[TASK OBJECTIVE]
Collect from the data below each line with "target".

[EXTRACTED INFORMATION]

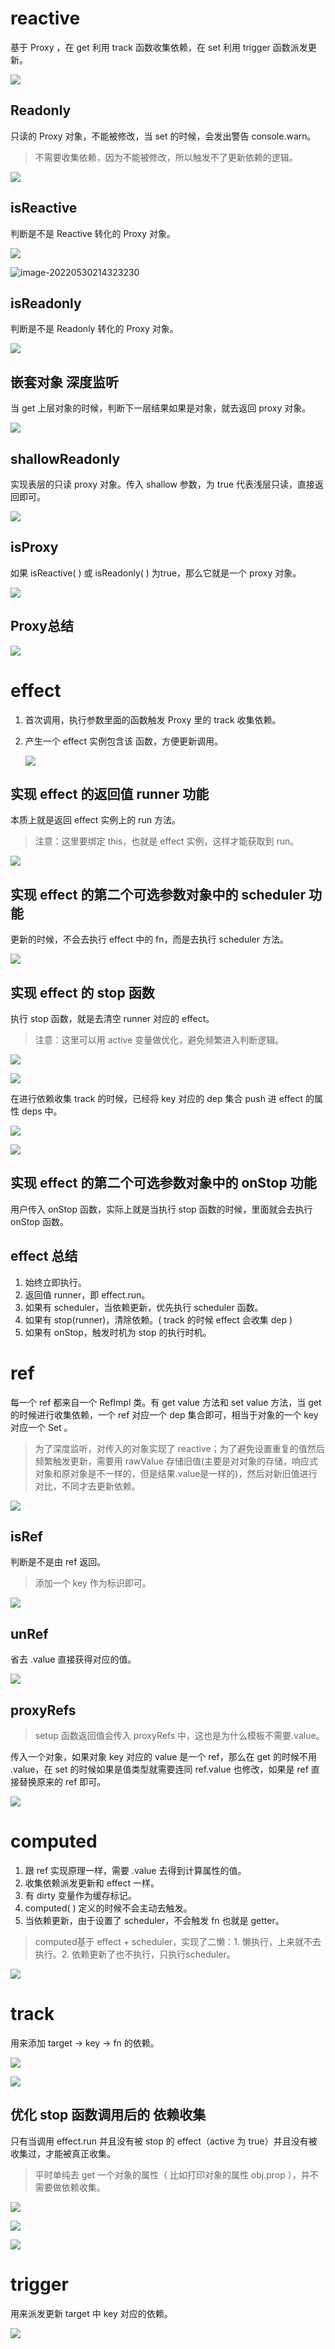#	reactive

基于 Proxy ，在 get 利用 track 函数收集依赖，在 set 利用 trigger 函数派发更新。

![](https://raw.githubusercontent.com/qiulengshuo/images/master/20220528204400.png)

##	Readonly

只读的 Proxy 对象，不能被修改，当 set 的时候，会发出警告 console.warn。

> 不需要收集依赖，因为不能被修改，所以触发不了更新依赖的逻辑。

![](https://raw.githubusercontent.com/qiulengshuo/images/master/20220530214103.png)

##	isReactive

判断是不是 Reactive 转化的 Proxy 对象。

![](https://raw.githubusercontent.com/qiulengshuo/images/master/20220530214211.png)

![image-20220530214323230](C:\Users\HP\AppData\Roaming\Typora\typora-user-images\image-20220530214323230.png)

##	isReadonly

判断是不是 Readonly 转化的 Proxy 对象。

![](https://raw.githubusercontent.com/qiulengshuo/images/master/20220530214508.png)

##	嵌套对象 深度监听

当 get 上层对象的时候，判断下一层结果如果是对象，就去返回 proxy 对象。

![](https://raw.githubusercontent.com/qiulengshuo/images/master/20220531200438.png)

##	shallowReadonly

实现表层的只读 proxy 对象。传入 shallow 参数，为 true 代表浅层只读，直接返回即可。

![](https://raw.githubusercontent.com/qiulengshuo/images/master/20220531200504.png)

##	isProxy

如果 isReactive( ) 或 isReadonly( ) 为true，那么它就是一个 proxy 对象。

![](https://raw.githubusercontent.com/qiulengshuo/images/master/20220531200527.png)

##	Proxy总结

![](https://raw.githubusercontent.com/qiulengshuo/images/master/20220715154747.png)

#	effect

1. 首次调用，执行参数里面的函数触发 Proxy 里的 track 收集依赖。

2. 产生一个 effect 实例包含该 函数，方便更新调用。

   ![](https://raw.githubusercontent.com/qiulengshuo/images/master/20220528204424.png)

##	实现 effect 的返回值 runner 功能

本质上就是返回 effect 实例上的 run 方法。

> 注意：这里要绑定 this，也就是 effect 实例，这样才能获取到 run。

![](https://raw.githubusercontent.com/qiulengshuo/images/master/20220529171359.png)

##	实现 effect 的第二个可选参数对象中的 scheduler 功能

更新的时候，不会去执行 effect 中的 fn，而是去执行 scheduler 方法。

![](https://raw.githubusercontent.com/qiulengshuo/images/master/20220529171757.png)

##	实现 effect 的 stop 函数

执行 stop 函数，就是去清空 runner 对应的 effect。

> 注意：这里可以用 active 变量做优化，避免频繁进入判断逻辑。

![](https://raw.githubusercontent.com/qiulengshuo/images/master/20220529172558.png)

![](https://raw.githubusercontent.com/qiulengshuo/images/master/20220529172127.png)

在进行依赖收集 track 的时候，已经将 key 对应的 dep 集合 push 进 effect 的属性 deps 中。

![](https://raw.githubusercontent.com/qiulengshuo/images/master/20220715120138.png)

![](https://raw.githubusercontent.com/qiulengshuo/images/master/20220715120322.png)

##	实现 effect 的第二个可选参数对象中的 onStop 功能

用户传入 onStop 函数，实际上就是当执行 stop 函数的时候，里面就会去执行 onStop 函数。

##	effect 总结

1. 始终立即执行。
2. 返回值 runner，即 effect.run。
3. 如果有 scheduler，当依赖更新，优先执行 scheduler 函数。
4. 如果有 stop(runner)，清除依赖。( track 的时候 effect 会收集 dep )
5. 如果有 onStop，触发时机为 stop 的执行时机。

#	ref

每一个 ref 都来自一个 RefImpl 类。有 get value 方法和 set value 方法，当 get 的时候进行收集依赖，一个 ref 对应一个 dep 集合即可，相当于对象的一个 key 对应一个 Set 。

> 为了深度监听，对传入的对象实现了 reactive；为了避免设置重复的值然后频繁触发更新，需要用 rawValue 存储旧值(主要是对对象的存储，响应式对象和原对象是不一样的，但是结果.value是一样的)，然后对新旧值进行对比，不同才去更新依赖。

![](https://raw.githubusercontent.com/qiulengshuo/images/master/20220531200635.png)

##	isRef

判断是不是由 ref 返回。

> 添加一个 key 作为标识即可。

![](https://raw.githubusercontent.com/qiulengshuo/images/master/20220601222108.png)

##	unRef

省去 .value 直接获得对应的值。

![](https://raw.githubusercontent.com/qiulengshuo/images/master/20220601222225.png)

##	proxyRefs

> setup 函数返回值会传入 proxyRefs 中，这也是为什么模板不需要.value。

传入一个对象，如果对象 key 对应的 value 是一个 ref，那么在 get 的时候不用 .value，在 set 的时候如果是值类型就需要连同 ref.value 也修改，如果是 ref 直接替换原来的 ref 即可。

![](https://raw.githubusercontent.com/qiulengshuo/images/master/20220601222434.png)

#	computed

1. 跟 ref 实现原理一样，需要 .value 去得到计算属性的值。
2. 收集依赖派发更新和 effect 一样。
3. 有 dirty 变量作为缓存标记。
4. computed( ) 定义的时候不会主动去触发。
5. 当依赖更新，由于设置了 scheduler，不会触发 fn 也就是 getter。

> computed基于 effect + scheduler，实现了二懒：1.	懒执行，上来就不去执行。2.	依赖更新了也不执行，只执行scheduler。

![](https://raw.githubusercontent.com/qiulengshuo/images/master/20220601223133.png)

#	track

用来添加 target -> key -> fn 的依赖。

![](https://raw.githubusercontent.com/qiulengshuo/images/master/20220528204500.png)

![](https://raw.githubusercontent.com/qiulengshuo/images/master/20220715115651.png)

##	优化 stop 函数调用后的 依赖收集

只有当调用 effect.run 并且没有被 stop 的 effect（active 为 true）并且没有被收集过，才能被真正收集。

> 平时单纯去 get 一个对象的属性（ 比如打印对象的属性 obj.prop ），并不需要做依赖收集。

![](https://raw.githubusercontent.com/qiulengshuo/images/master/20220530215457.png)

![](https://raw.githubusercontent.com/qiulengshuo/images/master/20220530215641.png)

![](https://raw.githubusercontent.com/qiulengshuo/images/master/20220601225746.png)

#	trigger

用来派发更新 target 中 key 对应的依赖。

![](https://raw.githubusercontent.com/qiulengshuo/images/master/20220528204512.png)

[EXERCISE ANSWER]
用来添加 target -> key -> fn 的依赖。
用来派发更新 target 中 key 对应的依赖。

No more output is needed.